Moore tells us that by the eleventh edition of the map in 1854 the zoological gardens have been removed. This certainly does not mean that the zoological gardens were in operation for more than a decade nor, indeed, that they continued for as much as three years. It is more a question of when surveys were carried out and the length of time printing plates were used. The absence of the zoological gardens from other maps of the period strongly suggests that the zoological gardens were not open for long.

I have been extremely fortunate to discover a second map, not listed in Moore but also showing the zoological gardens. This is a large-scale plan of the Burgh of Barony of Anderston dated 1839 and 1840 and lodged in the city archive. [12] The lands of Cranstonhill are labelled as 'the property of Henry Houldsworth and sons, Esquires'. Basically, we have a mansion house with its gardens, hot houses, orchard, offices, lodge and drives. It looks as though these have been fitted round the remains of the water works; one reservoir is labelled, another two appear to have been filled in.

A triangular area at the north of the estate is labelled zoological gardens. It covers about four and a half acres, perhaps one fifth of the entire estate. In it are two ponds, one large and oval, the other smaller and serpentine. Some of the area is wooded. There are three circular structures in a row linked by paths; they could be cages, flower beds or statuary. Near the large pond is a squashed hexagon shape. The entrance is at the bottom of a long, straight drive marked ' Private Road ' which pretty well separates the zoological gardens from the rest of the estate.

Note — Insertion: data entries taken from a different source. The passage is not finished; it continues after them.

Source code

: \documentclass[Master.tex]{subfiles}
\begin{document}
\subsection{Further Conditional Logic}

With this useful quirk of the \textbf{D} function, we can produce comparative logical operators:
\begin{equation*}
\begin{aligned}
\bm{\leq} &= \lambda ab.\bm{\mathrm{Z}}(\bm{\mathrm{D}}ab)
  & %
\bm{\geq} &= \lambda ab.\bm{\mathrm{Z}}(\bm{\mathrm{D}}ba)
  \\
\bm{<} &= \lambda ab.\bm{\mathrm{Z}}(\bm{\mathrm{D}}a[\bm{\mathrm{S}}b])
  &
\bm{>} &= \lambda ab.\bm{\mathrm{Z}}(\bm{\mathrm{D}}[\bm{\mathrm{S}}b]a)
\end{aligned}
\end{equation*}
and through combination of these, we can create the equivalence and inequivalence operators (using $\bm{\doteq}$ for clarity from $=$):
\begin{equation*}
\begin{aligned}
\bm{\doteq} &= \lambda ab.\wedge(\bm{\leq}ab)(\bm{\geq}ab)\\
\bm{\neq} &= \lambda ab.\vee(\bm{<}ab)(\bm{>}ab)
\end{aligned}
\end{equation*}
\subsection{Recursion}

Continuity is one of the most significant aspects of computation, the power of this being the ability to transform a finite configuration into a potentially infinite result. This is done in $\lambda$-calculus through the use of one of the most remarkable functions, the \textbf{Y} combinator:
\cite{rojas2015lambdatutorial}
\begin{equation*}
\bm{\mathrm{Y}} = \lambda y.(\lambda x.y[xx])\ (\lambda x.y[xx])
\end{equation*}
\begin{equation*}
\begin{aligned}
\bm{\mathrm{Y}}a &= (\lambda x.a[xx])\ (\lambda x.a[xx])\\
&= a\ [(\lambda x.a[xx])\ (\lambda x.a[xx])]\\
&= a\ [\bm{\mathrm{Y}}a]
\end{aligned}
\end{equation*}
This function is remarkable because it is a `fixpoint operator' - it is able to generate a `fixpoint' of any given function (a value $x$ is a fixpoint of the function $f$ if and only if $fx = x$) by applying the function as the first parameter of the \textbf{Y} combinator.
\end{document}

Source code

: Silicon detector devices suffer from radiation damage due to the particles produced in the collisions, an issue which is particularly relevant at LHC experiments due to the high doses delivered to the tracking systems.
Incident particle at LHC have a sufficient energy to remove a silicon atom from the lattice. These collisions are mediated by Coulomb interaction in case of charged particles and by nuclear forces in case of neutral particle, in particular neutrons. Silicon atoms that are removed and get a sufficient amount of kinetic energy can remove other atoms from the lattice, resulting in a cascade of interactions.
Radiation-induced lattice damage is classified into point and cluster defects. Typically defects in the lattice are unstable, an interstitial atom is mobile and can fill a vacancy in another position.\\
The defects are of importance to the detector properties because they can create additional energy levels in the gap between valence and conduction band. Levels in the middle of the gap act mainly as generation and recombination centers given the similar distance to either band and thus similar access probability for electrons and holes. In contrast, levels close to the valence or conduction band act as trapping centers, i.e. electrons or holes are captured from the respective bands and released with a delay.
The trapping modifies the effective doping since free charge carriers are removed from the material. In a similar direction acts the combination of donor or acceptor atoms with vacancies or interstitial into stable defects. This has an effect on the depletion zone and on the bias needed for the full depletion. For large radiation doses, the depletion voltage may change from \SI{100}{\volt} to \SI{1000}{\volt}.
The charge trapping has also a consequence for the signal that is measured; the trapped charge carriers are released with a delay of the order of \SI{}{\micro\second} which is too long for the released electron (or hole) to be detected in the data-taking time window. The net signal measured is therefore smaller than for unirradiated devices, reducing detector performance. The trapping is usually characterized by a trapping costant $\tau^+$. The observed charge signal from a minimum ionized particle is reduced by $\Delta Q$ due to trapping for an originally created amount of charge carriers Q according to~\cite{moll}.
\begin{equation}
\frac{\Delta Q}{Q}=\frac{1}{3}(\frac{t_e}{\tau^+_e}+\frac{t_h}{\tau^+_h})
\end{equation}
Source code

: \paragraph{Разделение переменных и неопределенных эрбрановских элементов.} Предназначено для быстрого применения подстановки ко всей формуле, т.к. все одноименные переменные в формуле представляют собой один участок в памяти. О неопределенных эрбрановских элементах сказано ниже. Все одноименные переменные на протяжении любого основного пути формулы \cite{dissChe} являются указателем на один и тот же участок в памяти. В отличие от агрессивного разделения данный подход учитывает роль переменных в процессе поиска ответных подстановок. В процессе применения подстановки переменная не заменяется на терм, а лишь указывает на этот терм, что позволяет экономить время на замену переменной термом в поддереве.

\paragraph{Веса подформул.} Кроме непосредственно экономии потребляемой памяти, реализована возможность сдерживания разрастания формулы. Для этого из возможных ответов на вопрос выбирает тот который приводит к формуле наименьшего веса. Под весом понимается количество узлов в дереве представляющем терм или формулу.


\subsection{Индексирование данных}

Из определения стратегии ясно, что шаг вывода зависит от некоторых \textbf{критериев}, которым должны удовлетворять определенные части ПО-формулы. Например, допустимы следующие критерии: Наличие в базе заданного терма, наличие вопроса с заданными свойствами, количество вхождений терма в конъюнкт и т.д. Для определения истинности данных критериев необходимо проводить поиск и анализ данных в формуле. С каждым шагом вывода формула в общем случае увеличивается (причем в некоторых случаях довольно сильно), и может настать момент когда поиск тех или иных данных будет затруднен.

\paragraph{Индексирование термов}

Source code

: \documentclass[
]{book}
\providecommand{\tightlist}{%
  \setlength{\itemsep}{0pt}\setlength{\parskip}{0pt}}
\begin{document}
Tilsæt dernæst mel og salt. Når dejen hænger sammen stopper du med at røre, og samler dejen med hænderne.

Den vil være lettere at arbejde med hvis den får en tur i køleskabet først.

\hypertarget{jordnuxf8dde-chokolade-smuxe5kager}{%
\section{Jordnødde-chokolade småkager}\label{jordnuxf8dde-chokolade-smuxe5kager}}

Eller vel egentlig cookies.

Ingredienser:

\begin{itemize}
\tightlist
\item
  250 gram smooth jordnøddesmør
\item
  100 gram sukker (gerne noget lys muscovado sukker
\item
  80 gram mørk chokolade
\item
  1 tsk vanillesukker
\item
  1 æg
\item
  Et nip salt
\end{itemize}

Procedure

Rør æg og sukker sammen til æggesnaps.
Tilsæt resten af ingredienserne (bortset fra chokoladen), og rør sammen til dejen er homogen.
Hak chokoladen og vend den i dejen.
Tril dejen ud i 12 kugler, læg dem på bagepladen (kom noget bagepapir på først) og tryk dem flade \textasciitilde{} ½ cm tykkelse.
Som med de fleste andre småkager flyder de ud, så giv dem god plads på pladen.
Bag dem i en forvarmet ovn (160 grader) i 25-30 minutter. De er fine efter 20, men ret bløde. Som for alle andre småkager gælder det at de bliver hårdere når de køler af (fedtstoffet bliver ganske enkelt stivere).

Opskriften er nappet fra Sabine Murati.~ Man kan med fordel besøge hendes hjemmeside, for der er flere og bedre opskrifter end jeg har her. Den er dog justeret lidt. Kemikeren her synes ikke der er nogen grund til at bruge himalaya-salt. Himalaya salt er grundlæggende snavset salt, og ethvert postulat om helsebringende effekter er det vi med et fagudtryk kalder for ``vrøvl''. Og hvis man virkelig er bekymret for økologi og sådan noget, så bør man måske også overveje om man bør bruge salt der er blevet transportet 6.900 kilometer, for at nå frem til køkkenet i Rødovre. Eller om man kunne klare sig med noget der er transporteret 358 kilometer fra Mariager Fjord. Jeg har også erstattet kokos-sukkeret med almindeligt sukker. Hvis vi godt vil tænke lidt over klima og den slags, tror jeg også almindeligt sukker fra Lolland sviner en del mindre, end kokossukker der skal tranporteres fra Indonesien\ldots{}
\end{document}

This fascinating plan shows that the top north-west corner of the zoological gardens is at junction of Finnieston Street and the turnpike to Dumbarton. The zoological gardens were, therefore, diagonally opposite the old Royal Botanic Gardens. [13] The new botanic gardens site in Great Western Road had been purchased in 1839 and the move there was to take three years.

The plan gives no indication of the location of the Vesuvius construction. This presumably means either that it was not particularly big, or that construction had yet to commence. Beside the oval lake seems the most likely place.

A feuing plan of 1854 shows that the Cranstonhill estate did not remain intact for long. [14] Two churches and lots of small properties have been constructed or portioned off. Roads have been cut through. This part of Anderston changed again fundamentally in the 1960s and it is now very difficult to visualise the old zoological gardens. However, if you walk to the top of Houldsworth Street you will be close to the oval pond.

THE BURGH OF ANDERSTON

I was sure that the minute books of the Anderston Burgh would be invaluable in my quest. My regret was, therefore, inexpressible when I discovered that one minute book was missing from the city archive. This was the minute book running from March, 1838, to May, 1841.

HENRY HOULDSWORTH AND SON

At first glance the information I have gathered about the Glasgow Zoological Gardens at Cranstonhill suggests a fairly basic, commercial operation. An entrepreneur from Liverpool decides to cash in on the brief popularity of Glasgow as the venue for the British Association meeting and comes north to open a tourist attraction in which animals have a subsidiary, almost incidental role.

I don't think it is as simple as this. Glasgow at this time was at a crossroads. Henry Houldsworth (1774-1853) ran mills in Anderston, but, by the late 1830s, the textile industry was in serious decline. There was industrial unrest. In 1837 one of Houldsworth's cotton-spinners was shot and fatally wounded. At the same time, the Houldsworth family was diversifying out of textiles and out of Anderston, and into iron works in Lanarkshire. [15] Perhaps, by 1840 the mansion house at Cranstonhill had been vacated. Perhaps, by 1840 the Houldsworths wanted to make a dramatic statement as benefactors or for some other purpose.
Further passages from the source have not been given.